There is no topic we have discussed on this board more than Egwene. Go search through them if you want "evidence".
Empathy does not preclude criticism. And she's a fictional character. She's not a real person. Empathy, kindness and other such attitudes are not a requirement, because she is lacking the extra dimension a person has. I at least am able to get into her head enough to understand the human impulses driving her selfish or destructive or unfeeling actions.
And to make this point about Egwene, of all people, is ridiculous. She is one of the least empathetic, most self-absorbed, most careless of how her actions or agenda hurt other people, most prone to petty judgments and dismissals of other people among the major characters of the series. Maybe Elayne comes close with her big picture focus, but she's very close to those with whom she forms personal relationships, which includes a very many people with whom she does not need to have more than a professional relationship, but reaches out anyway. Elayne shows more empathy for mere colleagues than Egwene for long-time friends who make special efforts to help or support her.
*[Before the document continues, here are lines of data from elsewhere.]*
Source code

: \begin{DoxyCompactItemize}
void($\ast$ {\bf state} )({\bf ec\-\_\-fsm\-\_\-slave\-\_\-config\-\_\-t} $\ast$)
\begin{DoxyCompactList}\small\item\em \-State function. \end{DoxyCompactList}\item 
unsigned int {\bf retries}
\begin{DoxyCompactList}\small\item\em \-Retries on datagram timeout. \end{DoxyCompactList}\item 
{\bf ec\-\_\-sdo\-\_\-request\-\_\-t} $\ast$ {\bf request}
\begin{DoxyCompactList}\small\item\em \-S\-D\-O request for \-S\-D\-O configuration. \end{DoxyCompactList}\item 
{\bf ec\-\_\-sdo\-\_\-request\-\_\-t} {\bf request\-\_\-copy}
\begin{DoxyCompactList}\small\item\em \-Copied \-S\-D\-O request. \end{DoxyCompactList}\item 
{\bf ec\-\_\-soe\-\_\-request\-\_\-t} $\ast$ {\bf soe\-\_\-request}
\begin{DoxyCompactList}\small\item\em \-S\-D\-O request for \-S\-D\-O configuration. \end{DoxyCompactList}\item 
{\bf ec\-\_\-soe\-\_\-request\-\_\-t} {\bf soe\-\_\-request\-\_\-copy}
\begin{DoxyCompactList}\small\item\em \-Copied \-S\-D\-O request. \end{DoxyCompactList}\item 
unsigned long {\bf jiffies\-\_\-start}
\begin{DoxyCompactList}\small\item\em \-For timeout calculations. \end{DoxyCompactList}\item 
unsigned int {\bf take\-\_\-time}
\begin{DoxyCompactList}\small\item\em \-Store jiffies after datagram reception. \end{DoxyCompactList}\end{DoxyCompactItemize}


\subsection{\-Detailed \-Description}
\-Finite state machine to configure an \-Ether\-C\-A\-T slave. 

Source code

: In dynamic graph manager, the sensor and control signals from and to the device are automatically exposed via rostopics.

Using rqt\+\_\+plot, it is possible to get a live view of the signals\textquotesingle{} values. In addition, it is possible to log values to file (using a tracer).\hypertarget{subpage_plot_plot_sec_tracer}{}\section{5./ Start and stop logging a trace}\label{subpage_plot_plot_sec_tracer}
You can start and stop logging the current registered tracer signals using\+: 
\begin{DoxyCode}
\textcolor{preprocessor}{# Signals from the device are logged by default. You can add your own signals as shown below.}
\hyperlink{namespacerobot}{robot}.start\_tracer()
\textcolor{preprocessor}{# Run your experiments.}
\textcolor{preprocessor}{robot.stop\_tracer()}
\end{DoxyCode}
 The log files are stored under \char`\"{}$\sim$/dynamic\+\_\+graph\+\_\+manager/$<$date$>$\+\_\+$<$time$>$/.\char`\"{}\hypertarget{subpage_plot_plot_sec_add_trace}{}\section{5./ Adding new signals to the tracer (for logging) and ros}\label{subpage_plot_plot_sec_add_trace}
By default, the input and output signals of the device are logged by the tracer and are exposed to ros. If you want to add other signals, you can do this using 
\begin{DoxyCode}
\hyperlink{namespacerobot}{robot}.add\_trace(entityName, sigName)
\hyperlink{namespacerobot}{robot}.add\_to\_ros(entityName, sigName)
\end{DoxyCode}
No matter what explanatory conceit you come up with, the fact that you think some section of the population can be labeled "useful" is what I was talking about.
And that's your problem. You prioritize empathy to an absurd degree which is no better than sticking exclusively to some sort of objectivist logic and rationalistic calculation. You just lose your shit over the idea of people being called 'useful' regardless of the context, which has nothing to do with valuing them AS people, but rather assessing their participation in society. In other words, we can keep safe and protect the at-risk population with minimal societal disruption because old people and sick people ARE less useful. That's just a fact. It has nothing to do with their right to live, their rights under the law, or the obligations society has toward them. But if my grandmother is locked away from contact with anyone else, she would not be missed except in a personal sense. Her labor or participation in the in-person retail marketplace would not be missed.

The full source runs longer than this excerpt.